Jeff Runco became the 24th trainer in North American history to notch 3,000 wins in a career when Sweet Halucination won the fifth race at Hollywood Casino at Charles Town Races on April 23 by 8 1/2 lengths.

“It’s definitely exciting, but it’s been a lot of work over the years,” said the 51 year-old Runco.  “We’ve had so many good people behind the scenes and great owners that have made it all possible.”

Following a career as a jockey, Runco decided to turn his attention to training in the mid 1980’s and his horses banked almost $30 million in earnings since then, including a Charles Town record of over $2.8 million in 2010. Runco-trained horses have won 100 or more races in 19 of the last 20 years. 
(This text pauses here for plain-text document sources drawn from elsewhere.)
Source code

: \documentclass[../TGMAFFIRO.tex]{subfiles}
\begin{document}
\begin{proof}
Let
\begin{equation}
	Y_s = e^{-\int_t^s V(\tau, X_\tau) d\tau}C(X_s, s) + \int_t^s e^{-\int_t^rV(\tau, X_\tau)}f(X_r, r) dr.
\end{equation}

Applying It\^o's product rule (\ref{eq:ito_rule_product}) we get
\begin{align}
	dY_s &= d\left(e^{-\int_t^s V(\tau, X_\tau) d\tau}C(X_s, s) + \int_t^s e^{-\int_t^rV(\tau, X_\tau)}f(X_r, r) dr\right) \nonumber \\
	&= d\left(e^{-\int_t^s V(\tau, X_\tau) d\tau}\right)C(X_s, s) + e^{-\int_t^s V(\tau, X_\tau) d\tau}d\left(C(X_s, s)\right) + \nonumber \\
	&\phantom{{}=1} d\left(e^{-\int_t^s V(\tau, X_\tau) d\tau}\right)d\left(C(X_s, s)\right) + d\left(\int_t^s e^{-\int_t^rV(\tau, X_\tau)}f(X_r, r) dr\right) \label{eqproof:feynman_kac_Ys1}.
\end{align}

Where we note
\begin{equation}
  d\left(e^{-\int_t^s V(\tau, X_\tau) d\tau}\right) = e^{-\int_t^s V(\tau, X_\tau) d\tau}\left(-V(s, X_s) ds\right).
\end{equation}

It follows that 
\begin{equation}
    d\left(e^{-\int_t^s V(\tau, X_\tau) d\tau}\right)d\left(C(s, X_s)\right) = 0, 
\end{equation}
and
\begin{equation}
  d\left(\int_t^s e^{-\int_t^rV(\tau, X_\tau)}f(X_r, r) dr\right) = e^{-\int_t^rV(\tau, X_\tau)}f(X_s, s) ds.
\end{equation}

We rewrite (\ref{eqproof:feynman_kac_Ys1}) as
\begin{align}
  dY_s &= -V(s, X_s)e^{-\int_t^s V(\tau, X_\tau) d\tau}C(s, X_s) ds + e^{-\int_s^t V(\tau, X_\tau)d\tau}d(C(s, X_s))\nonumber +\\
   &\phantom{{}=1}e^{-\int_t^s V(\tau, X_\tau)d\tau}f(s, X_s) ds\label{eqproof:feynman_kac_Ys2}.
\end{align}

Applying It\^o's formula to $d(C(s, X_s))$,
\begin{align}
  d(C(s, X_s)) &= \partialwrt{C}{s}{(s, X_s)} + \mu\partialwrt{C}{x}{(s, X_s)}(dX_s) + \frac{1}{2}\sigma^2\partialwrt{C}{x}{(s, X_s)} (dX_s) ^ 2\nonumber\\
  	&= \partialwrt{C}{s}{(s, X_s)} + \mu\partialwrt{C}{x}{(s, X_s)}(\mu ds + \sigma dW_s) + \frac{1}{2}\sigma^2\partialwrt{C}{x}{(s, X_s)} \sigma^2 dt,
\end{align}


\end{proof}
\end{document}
Runco is also one of only eight trainers boasting 3,000 or more wins and a winning percentage of 20%.  This short list is comprised of Jerry Hollendorfer, Steve Asmussen, Scott Lake, Bill Mott, Bud Delp, Bobby Frankel, Gerald Bennett, according to information provided by Charles Town, which also said Hirsch Jacobs’ presence on the list couldn’t be confirmed due to incomplete information on starts prior to 1963.

“There are three moments that stick as highlights,” he added.  “Researcher winning the Charles Town Classics (twice) was special,” Runco said. “We also won a grade III in New York with him, which is something I won’t forget. Then we had a homebred of ours (Sea Rescue) that won the West Virginia Breeders’ Classic. Those three moments definitely stand out.”

Runco’s first winner as a trainer, Fantastic Power on July 12, 1985, at Charles Town, not only came in a dead heat but also marked the first career victory as a jockey for Fantastic Power’s rider – Runco’s wife Susan.

“I met my wife here and we liked the area and the location,” Runco said of his decision to base at Charles Town. “We’re close to several other tracks and we liked the idea of being able to get involved with the West Virginia breeding program.”

While Runco sees himself focusing more on the sales in coming years and upgrading the quality in his barn, there’s no question his line of work won’t change.

“I couldn’t see myself being anything but a horse trainer.  This is what I want to do.”